Boaters, Volunteers Clean Up Mission Bayposted: 11/7/2012
More than 140 volunteers arrived at Marie Starns Park (formerly South Shores Park) for the event, removing more than 433 pounds of trash from the bay water and on shore. Participants scanned the water aboard boats and kayaks, and many more scoured the shoreline for trash -- finding a wide array of discarded or lost items, including a DVD, an engine pump, a can of foam cleaner and a street sign.
Boaters aboard two pleasureboats helped out during the cleaning event, and they were joined by volunteers in San Diego Coastkeeper’s 19-foot Boston Whaler and two SeaWorld vessels. Three kayaks full of volunteers also assisted in the waterside cleanup.
While Coastkeeper regularly holds cleanup events in the Mission Bay area, this was the first time the environmental group had teamed up with SeaWorld.
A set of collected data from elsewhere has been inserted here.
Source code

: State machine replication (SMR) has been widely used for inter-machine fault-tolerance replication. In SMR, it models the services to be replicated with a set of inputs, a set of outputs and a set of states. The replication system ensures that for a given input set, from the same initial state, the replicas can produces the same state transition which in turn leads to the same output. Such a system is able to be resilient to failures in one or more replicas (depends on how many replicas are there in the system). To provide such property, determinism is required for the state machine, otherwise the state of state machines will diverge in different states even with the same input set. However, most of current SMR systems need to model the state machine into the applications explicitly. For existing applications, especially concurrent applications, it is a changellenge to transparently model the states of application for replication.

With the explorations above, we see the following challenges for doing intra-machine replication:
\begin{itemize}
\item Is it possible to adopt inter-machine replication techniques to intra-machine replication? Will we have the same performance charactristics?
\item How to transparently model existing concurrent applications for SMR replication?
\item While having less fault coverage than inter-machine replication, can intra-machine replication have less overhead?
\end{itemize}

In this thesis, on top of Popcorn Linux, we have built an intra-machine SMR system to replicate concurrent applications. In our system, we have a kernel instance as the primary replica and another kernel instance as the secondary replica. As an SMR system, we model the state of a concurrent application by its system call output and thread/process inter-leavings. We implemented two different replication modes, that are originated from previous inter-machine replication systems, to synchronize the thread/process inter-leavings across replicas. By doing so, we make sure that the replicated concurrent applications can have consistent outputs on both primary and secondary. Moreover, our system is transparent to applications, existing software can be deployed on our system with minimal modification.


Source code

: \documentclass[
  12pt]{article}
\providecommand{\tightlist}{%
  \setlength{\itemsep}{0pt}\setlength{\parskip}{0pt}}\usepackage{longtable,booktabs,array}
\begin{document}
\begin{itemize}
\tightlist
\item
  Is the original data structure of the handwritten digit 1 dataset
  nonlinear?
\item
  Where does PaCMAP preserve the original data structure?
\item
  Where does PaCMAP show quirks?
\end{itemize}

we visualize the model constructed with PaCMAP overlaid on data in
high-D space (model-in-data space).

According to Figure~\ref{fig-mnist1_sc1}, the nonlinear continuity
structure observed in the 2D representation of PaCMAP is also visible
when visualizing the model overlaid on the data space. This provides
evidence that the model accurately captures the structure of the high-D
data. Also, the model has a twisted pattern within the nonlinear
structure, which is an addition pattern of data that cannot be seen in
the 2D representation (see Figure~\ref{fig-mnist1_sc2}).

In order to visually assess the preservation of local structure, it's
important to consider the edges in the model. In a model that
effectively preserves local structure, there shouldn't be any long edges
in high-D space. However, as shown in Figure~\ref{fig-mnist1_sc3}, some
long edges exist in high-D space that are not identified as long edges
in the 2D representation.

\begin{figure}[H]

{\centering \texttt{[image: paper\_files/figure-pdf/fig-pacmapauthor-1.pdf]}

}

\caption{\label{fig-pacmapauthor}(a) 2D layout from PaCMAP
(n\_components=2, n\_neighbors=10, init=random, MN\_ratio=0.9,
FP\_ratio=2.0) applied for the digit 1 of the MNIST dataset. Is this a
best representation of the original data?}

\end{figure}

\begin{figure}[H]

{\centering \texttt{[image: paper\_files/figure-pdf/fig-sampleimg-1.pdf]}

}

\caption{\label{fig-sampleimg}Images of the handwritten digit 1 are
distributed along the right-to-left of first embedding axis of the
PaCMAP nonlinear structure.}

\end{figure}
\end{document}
“The leadership of San Diego Coastkeeper and SeaWorld came together more than a year ago to discuss areas of common interest and concern -- water quality top among those,” said Mallory Watson, Coastkeeper’s community engagement coordinator. “We wanted to do this cleanup together to proactively improve water quality in Mission Bay in a way that wouldn’t otherwise take place.”
Watson said she hopes the cleanup will spark more involvement between Coastkeeper and the recreational boating community in Mission Bay and San Diego, and the group has plans to turn the cleanup day into an annual event.
“Since I use the water, I feel like I should give back,” said Jenn Bethe, a Pacific Beach resident who participated in Mission Possible and has been doing beach cleanups and kayaking for more than 20 years. “It’s like helping your playground.”
A high school teacher at El Cajon Valley High School, Bethe said she was pleased to see the large number of youth participants in the cleanup.
Since January, volunteers with San Diego Coastkeeper have removed 740 pounds of debris from beaches on Mission Bay and nearby Mission Beach, the organization reported. Most of these are buoyant items -- including plastic foam and plastic particles, bags, wrappers and straws -- which can impair water quality and degrade coastal habitats, and also harm wildlife through entanglement or ingestion.